Details
-
Bug
-
Status: Closed (View Workflow)
-
Major
-
Resolution: Fixed
-
10.1.26
-
2x XEN PV Guest with Debian 9 with a Master/Slave Replication Setup
DB01 Guest Hosted on:
XEN 4.8.4
2x AMD Opteron 6136 (total of 16 Cores)
2x10G Network (LACP)
SSD (4x Enterprise SSD in RAID10 dedicated to this Guest) SAN with 8x10G Network
DB02 Guest Hosted on:
XEN 4.8.3
2x AMD Opteron 6370P (total of 32 Cores)
2x10G Network (LACP)
SSD (4x Enterprise SSD in RAID10 dedicated to this Guest) SAN with 4x10G Network
Each Guest with:
8 vCPU's
32G of RAM
300GB Disk (entire mounted as /)
8GB Swap (mounted from file in /)
MariaDB 10.1.26 from Debian Repo
~12 Databases with ~150GB disk space used
1 Database with ~700k tables2x XEN PV Guest with Debian 9 with a Master/Slave Replication Setup DB01 Guest Hosted on: XEN 4.8.4 2x AMD Opteron 6136 (total of 16 Cores) 2x10G Network (LACP) SSD (4x Enterprise SSD in RAID10 dedicated to this Guest) SAN with 8x10G Network DB02 Guest Hosted on: XEN 4.8.3 2x AMD Opteron 6370P (total of 32 Cores) 2x10G Network (LACP) SSD (4x Enterprise SSD in RAID10 dedicated to this Guest) SAN with 4x10G Network Each Guest with: 8 vCPU's 32G of RAM 300GB Disk (entire mounted as /) 8GB Swap (mounted from file in /) MariaDB 10.1.26 from Debian Repo ~12 Databases with ~150GB disk space used 1 Database with ~700k tables
Description
Because of privacy reasons I can’t share as much data i’d like to, but hopefully you can help anyway.
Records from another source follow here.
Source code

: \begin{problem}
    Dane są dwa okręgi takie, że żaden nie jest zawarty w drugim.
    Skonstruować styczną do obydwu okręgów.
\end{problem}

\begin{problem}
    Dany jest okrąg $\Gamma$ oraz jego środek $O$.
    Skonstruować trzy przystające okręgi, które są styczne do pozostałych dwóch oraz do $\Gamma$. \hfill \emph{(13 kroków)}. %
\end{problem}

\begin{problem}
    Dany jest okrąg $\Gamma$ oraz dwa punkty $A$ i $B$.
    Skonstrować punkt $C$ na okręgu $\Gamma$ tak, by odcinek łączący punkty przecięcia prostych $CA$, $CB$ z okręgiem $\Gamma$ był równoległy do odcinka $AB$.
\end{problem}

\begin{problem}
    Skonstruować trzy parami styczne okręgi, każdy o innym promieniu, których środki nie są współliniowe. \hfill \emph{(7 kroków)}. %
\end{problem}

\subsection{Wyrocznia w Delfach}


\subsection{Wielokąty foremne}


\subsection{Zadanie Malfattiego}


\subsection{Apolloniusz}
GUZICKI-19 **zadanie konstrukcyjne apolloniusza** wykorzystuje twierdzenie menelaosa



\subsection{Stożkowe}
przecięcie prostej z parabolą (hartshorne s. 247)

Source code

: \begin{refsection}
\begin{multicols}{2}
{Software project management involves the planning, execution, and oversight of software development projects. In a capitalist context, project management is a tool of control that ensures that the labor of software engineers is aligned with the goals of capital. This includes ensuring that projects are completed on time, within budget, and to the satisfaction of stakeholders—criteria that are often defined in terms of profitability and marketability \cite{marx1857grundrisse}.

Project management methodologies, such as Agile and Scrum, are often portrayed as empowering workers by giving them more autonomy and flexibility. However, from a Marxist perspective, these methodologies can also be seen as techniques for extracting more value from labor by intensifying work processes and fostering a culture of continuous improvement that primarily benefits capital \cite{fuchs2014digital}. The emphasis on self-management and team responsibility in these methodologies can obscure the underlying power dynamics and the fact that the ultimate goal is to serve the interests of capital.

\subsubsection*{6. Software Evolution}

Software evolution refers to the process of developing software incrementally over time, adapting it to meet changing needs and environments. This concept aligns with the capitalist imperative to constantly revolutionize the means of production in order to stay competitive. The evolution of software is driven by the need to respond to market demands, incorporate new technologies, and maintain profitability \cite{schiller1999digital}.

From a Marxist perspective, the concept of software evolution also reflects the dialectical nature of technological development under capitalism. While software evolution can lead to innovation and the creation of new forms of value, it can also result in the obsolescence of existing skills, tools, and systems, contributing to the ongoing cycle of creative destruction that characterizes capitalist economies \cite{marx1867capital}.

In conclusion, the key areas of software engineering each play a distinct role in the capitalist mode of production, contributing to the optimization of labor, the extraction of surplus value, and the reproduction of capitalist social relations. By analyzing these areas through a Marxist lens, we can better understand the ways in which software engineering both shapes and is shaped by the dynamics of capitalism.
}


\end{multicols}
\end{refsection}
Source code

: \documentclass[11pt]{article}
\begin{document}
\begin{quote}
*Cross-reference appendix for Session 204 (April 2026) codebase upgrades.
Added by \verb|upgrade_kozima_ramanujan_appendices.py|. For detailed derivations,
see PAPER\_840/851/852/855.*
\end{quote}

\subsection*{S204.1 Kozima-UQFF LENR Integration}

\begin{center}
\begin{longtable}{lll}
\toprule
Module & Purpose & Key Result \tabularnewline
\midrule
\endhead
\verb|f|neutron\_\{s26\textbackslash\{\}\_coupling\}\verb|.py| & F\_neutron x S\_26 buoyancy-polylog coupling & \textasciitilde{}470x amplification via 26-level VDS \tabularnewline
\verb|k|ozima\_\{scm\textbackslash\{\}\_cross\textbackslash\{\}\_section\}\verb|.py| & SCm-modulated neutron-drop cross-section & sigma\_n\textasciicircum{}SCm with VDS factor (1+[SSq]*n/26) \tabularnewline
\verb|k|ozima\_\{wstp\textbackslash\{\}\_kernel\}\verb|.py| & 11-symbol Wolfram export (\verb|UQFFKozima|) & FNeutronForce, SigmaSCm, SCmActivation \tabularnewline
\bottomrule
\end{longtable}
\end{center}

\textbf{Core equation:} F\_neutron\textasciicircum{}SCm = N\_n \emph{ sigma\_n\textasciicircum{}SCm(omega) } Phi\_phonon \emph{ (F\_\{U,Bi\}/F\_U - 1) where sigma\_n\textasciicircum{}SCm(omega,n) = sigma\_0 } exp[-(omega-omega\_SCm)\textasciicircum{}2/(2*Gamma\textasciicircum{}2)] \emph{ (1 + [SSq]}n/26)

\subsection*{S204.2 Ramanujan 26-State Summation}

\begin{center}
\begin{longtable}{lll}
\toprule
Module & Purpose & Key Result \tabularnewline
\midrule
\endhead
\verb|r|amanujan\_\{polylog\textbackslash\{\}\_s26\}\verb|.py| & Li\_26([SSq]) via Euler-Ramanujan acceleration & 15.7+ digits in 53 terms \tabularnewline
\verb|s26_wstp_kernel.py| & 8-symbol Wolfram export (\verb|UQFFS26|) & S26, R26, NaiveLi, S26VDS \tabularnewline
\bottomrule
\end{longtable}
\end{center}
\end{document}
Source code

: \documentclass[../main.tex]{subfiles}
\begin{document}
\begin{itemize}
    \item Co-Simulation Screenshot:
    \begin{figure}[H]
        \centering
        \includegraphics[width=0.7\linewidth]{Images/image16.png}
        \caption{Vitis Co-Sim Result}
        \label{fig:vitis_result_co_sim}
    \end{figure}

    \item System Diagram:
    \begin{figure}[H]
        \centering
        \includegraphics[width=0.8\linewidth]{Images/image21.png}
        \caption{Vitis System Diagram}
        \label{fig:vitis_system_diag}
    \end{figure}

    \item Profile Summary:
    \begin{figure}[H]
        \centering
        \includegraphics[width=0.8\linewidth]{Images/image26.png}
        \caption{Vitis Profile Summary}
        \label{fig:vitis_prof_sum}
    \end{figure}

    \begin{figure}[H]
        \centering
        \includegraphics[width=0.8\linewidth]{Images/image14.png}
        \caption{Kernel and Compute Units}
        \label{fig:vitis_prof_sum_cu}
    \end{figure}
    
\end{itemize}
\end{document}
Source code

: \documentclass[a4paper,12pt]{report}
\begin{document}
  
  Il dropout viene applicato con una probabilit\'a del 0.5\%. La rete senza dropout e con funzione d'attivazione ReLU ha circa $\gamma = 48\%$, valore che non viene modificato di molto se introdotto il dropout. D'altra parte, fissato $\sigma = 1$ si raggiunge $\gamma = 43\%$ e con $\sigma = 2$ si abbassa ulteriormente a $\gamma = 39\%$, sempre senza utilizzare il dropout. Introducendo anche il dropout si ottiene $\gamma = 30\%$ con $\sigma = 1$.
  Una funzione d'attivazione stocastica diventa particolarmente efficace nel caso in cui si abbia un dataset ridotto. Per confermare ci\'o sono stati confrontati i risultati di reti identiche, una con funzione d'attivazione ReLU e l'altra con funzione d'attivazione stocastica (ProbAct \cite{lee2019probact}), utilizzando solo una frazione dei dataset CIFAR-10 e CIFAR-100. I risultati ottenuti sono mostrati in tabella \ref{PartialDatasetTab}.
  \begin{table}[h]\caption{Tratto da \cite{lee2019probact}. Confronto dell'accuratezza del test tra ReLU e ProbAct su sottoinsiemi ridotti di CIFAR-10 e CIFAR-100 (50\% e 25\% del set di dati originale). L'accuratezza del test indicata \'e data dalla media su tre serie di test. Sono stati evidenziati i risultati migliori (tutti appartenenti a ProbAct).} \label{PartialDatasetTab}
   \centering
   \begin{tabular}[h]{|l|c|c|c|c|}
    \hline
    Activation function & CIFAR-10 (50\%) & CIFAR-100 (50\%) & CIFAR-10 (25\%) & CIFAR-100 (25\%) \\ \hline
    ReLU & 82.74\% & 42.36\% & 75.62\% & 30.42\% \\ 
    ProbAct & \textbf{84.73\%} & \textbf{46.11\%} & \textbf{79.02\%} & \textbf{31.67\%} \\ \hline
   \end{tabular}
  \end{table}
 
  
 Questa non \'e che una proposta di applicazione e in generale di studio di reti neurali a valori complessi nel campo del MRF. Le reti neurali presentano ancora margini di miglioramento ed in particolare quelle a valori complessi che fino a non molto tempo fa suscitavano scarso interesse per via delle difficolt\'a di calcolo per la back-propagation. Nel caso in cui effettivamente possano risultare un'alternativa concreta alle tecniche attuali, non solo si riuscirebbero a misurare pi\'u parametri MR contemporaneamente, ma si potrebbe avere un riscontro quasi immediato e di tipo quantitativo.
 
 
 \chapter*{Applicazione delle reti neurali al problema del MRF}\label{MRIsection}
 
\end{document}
To have the whole Story… what happened:
In February 2018 we migrated a customer from a MySQL 5.5 Master/Master to a MariaDB 10.1 Master/Master Setup.
Because the Customer have one Big Database with around 700k Tables and a Dump took several days, we have done the migration by the following Steps:
1. Stop Replication on one of the MySQL Master, create a Dump via mysqldump and note replication position
2. Setup MariaDB Server named DB01 and import Dump from 1.
3. Configure DB01 as a Slave of the opposite MySQL Server from 1. With the positions from 1.
4. Let DB01 Catch up and run as slave
5. Stop All Maschines, except DB01.
6. Note master position + file from and stop DB01.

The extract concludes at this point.